More than 300,000 of these children, who total about 3.7 million, were born as refugees, according to the report by Unicef, the United Nations Children’s Fund, the New York Times reported.
It said their lives had been “shaped by violence, fear and displacement.”
In all, Unicef estimated that 8.4 million Syrian children, or 80 percent of Syria’s 18-and-under population, are in urgent need of humanitarian aid either in Syria or in neighboring countries.
The report added to a body of measurements about the Syrian war’s destructive effect, particularly on children, as many grow into adolescence and adulthood orphaned, uneducated, unemployed and hungry.

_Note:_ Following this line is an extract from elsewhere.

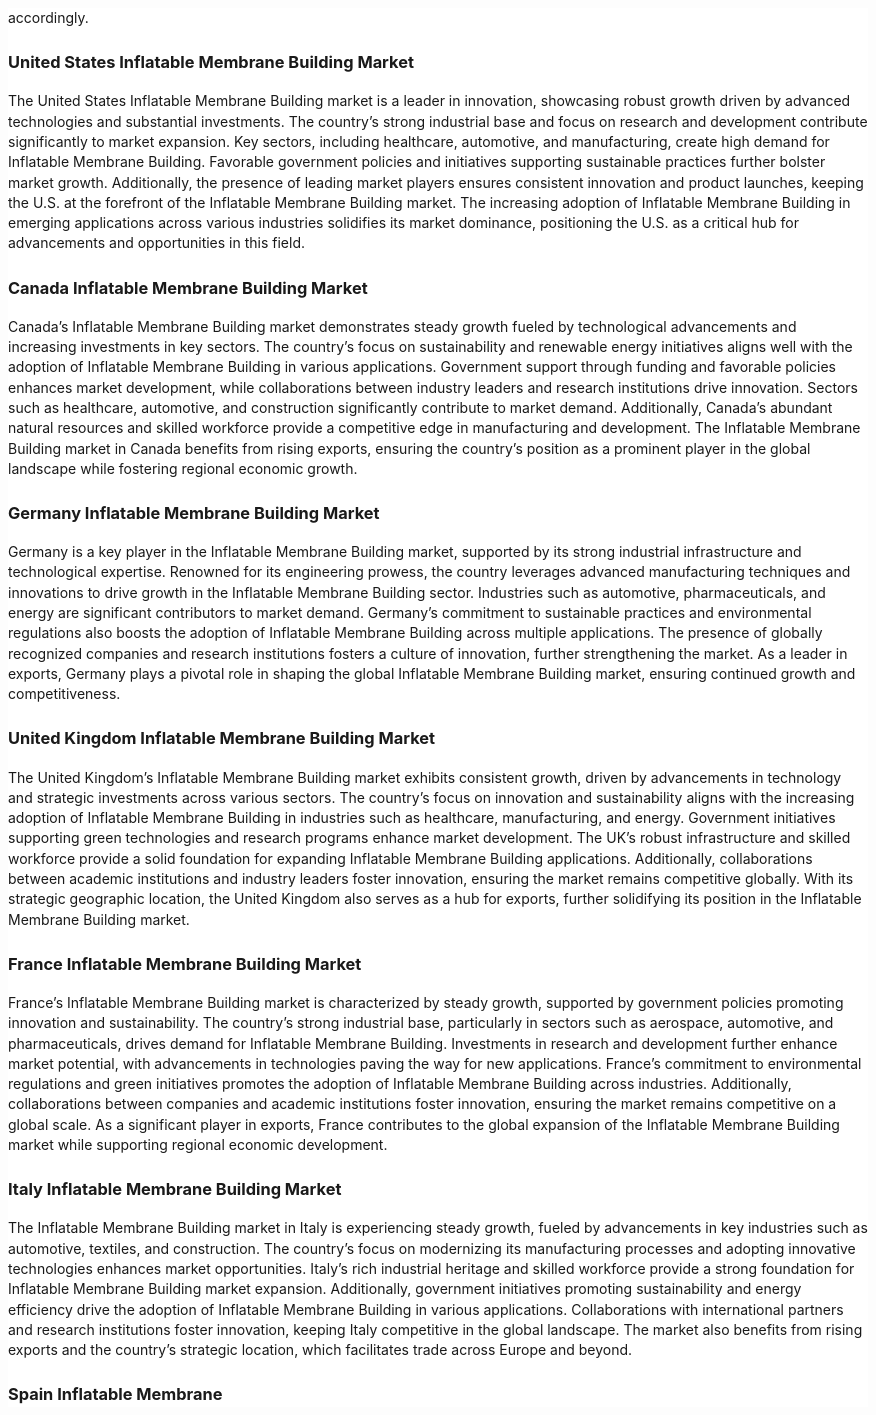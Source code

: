accordingly.</p><h3>United States Inflatable Membrane Building Market</h3><p>The United States Inflatable Membrane Building market is a leader in innovation, showcasing robust growth driven by advanced technologies and substantial investments. The country&rsquo;s strong industrial base and focus on research and development contribute significantly to market expansion. Key sectors, including healthcare, automotive, and manufacturing, create high demand for Inflatable Membrane Building. Favorable government policies and initiatives supporting sustainable practices further bolster market growth. Additionally, the presence of leading market players ensures consistent innovation and product launches, keeping the U.S. at the forefront of the Inflatable Membrane Building market. The increasing adoption of Inflatable Membrane Building in emerging applications across various industries solidifies its market dominance, positioning the U.S. as a critical hub for advancements and opportunities in this field.</p><h3>Canada Inflatable Membrane Building Market</h3><p>Canada&rsquo;s Inflatable Membrane Building market demonstrates steady growth fueled by technological advancements and increasing investments in key sectors. The country&rsquo;s focus on sustainability and renewable energy initiatives aligns well with the adoption of Inflatable Membrane Building in various applications. Government support through funding and favorable policies enhances market development, while collaborations between industry leaders and research institutions drive innovation. Sectors such as healthcare, automotive, and construction significantly contribute to market demand. Additionally, Canada&rsquo;s abundant natural resources and skilled workforce provide a competitive edge in manufacturing and development. The Inflatable Membrane Building market in Canada benefits from rising exports, ensuring the country&rsquo;s position as a prominent player in the global landscape while fostering regional economic growth.</p><h3>Germany Inflatable Membrane Building Market</h3><p>Germany is a key player in the Inflatable Membrane Building market, supported by its strong industrial infrastructure and technological expertise. Renowned for its engineering prowess, the country leverages advanced manufacturing techniques and innovations to drive growth in the Inflatable Membrane Building sector. Industries such as automotive, pharmaceuticals, and energy are significant contributors to market demand. Germany&rsquo;s commitment to sustainable practices and environmental regulations also boosts the adoption of Inflatable Membrane Building across multiple applications. The presence of globally recognized companies and research institutions fosters a culture of innovation, further strengthening the market. As a leader in exports, Germany plays a pivotal role in shaping the global Inflatable Membrane Building market, ensuring continued growth and competitiveness.</p><h3>United Kingdom Inflatable Membrane Building Market</h3><p>The United Kingdom&rsquo;s Inflatable Membrane Building market exhibits consistent growth, driven by advancements in technology and strategic investments across various sectors. The country&rsquo;s focus on innovation and sustainability aligns with the increasing adoption of Inflatable Membrane Building in industries such as healthcare, manufacturing, and energy. Government initiatives supporting green technologies and research programs enhance market development. The UK&rsquo;s robust infrastructure and skilled workforce provide a solid foundation for expanding Inflatable Membrane Building applications. Additionally, collaborations between academic institutions and industry leaders foster innovation, ensuring the market remains competitive globally. With its strategic geographic location, the United Kingdom also serves as a hub for exports, further solidifying its position in the Inflatable Membrane Building market.</p><h3>France Inflatable Membrane Building Market</h3><p>France&rsquo;s Inflatable Membrane Building market is characterized by steady growth, supported by government policies promoting innovation and sustainability. The country&rsquo;s strong industrial base, particularly in sectors such as aerospace, automotive, and pharmaceuticals, drives demand for Inflatable Membrane Building. Investments in research and development further enhance market potential, with advancements in technologies paving the way for new applications. France&rsquo;s commitment to environmental regulations and green initiatives promotes the adoption of Inflatable Membrane Building across industries. Additionally, collaborations between companies and academic institutions foster innovation, ensuring the market remains competitive on a global scale. As a significant player in exports, France contributes to the global expansion of the Inflatable Membrane Building market while supporting regional economic development.</p><h3>Italy Inflatable Membrane Building Market</h3><p>The Inflatable Membrane Building market in Italy is experiencing steady growth, fueled by advancements in key industries such as automotive, textiles, and construction. The country&rsquo;s focus on modernizing its manufacturing processes and adopting innovative technologies enhances market opportunities. Italy&rsquo;s rich industrial heritage and skilled workforce provide a strong foundation for Inflatable Membrane Building market expansion. Additionally, government initiatives promoting sustainability and energy efficiency drive the adoption of Inflatable Membrane Building in various applications. Collaborations with international partners and research institutions foster innovation, keeping Italy competitive in the global landscape. The market also benefits from rising exports and the country&rsquo;s strategic location, which facilitates trade across Europe and beyond.</p><h3>Spain Inflatable Membrane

Unicef said some of the war’s worst excesses had taken place in 2015. Its report documented nearly 1,500 “grave violations against children” last year, more than half of them instances of killing and maiming from explosive weapons in populated areas.
The report estimated that more than 2.1 million children in Syria were out of school last year, and that cases of child and adolescent recruitment by militant groups was up sharply.
“These children are receiving military training and participating in combat, or taking up life-threatening roles at the battlefront, including carrying and maintaining weapons, manning checkpoints, and treating and evacuating war wounded,” the report said.
“Parties to the conflict are using children to kill, including as executioners or snipers.”
In Syria’s neighbors, the report said, the number of refugees is 10 times higher than it was in 2012, and half of all refugees are children.
While Unicef and other aid groups have welcomed a partial cease-fire that has reduced violence in many areas since it took effect on Feb. 27, their assessment of the humanitarian crisis remains uniformly grim.